And no one in Congress—the so-called representatives of the people who had gone through the serious business of ratifying and ordaining that Constitution—has seen fit to hold Supreme Court justices to account for that blatant violation? Excepting those just recently appointed, sitting justices who have decisions yet to be made despite the lapse of two years should also face impeachment. Those who have retired and left behind unresolved cases should also be held to account for their neglect of duty. How about requiring them to return their undeserved retirement benefits kaya? That’s what the Commission on Audit always does with regard to undeserved bonuses and benefits finagled by other public servants. Are Supreme Court justices really such sacred cows?

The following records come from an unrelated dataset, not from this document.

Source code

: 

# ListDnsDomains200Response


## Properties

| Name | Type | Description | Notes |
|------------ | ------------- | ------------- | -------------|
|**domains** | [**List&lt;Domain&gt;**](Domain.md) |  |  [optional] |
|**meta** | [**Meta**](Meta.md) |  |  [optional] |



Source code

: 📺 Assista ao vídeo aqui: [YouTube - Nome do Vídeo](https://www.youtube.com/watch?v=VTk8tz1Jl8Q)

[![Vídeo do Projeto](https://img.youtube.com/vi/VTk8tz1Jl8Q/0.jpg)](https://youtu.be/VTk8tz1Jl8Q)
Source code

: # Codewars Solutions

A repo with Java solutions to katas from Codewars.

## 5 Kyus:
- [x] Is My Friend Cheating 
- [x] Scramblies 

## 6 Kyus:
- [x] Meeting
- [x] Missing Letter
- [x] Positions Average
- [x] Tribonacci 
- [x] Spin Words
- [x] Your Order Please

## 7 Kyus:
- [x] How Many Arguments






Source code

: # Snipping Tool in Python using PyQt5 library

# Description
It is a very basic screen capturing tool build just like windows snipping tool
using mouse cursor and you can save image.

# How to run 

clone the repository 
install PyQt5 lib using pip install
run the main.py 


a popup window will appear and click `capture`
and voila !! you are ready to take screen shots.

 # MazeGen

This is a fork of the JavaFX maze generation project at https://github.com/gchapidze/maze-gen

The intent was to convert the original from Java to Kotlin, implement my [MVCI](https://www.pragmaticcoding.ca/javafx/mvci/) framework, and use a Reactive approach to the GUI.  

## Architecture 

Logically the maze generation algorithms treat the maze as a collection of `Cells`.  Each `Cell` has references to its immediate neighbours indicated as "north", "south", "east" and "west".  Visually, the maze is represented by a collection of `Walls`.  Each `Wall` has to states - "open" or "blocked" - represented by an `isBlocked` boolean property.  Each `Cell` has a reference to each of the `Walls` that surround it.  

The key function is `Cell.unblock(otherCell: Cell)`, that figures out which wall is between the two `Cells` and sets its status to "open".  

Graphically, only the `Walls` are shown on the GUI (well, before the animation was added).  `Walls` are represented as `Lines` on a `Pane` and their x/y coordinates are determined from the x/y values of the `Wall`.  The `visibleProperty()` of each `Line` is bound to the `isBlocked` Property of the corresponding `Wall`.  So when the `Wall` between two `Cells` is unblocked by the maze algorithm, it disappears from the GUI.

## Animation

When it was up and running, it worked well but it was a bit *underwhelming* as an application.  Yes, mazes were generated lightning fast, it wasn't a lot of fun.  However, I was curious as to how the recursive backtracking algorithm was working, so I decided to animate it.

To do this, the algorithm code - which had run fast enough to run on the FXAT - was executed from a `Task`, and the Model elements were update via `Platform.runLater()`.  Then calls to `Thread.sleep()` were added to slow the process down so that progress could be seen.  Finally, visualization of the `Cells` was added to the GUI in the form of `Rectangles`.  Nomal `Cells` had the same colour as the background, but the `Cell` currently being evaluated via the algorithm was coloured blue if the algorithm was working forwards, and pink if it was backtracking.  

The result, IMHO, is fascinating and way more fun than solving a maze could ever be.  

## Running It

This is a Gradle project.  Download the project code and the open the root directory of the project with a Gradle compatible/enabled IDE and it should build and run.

Alas, politics in this country, not the rule of law, always prevails when it comes to impeachment cases. And the way it rears its ugly head makes many want to puke. It is never for the good of the country but a mere matter of political patronage or accommodation. So, since there is no stopping the grandstanding by the Sereno haters in the House of Representatives justice committee, please, your honors, let’s cut to the chase already, get on with the “kangaroo trial” in the Senate and be done with it! The teleserye in that committee still trying to find “probable cause” to indict Sereno is needlessly getting to be very expensive for the taxpayers, not to say boring us all to death. The forgone conclusion has been telegraphed so many times already, for Pete’s sake!

GEORGE DEL MAR, [email protected]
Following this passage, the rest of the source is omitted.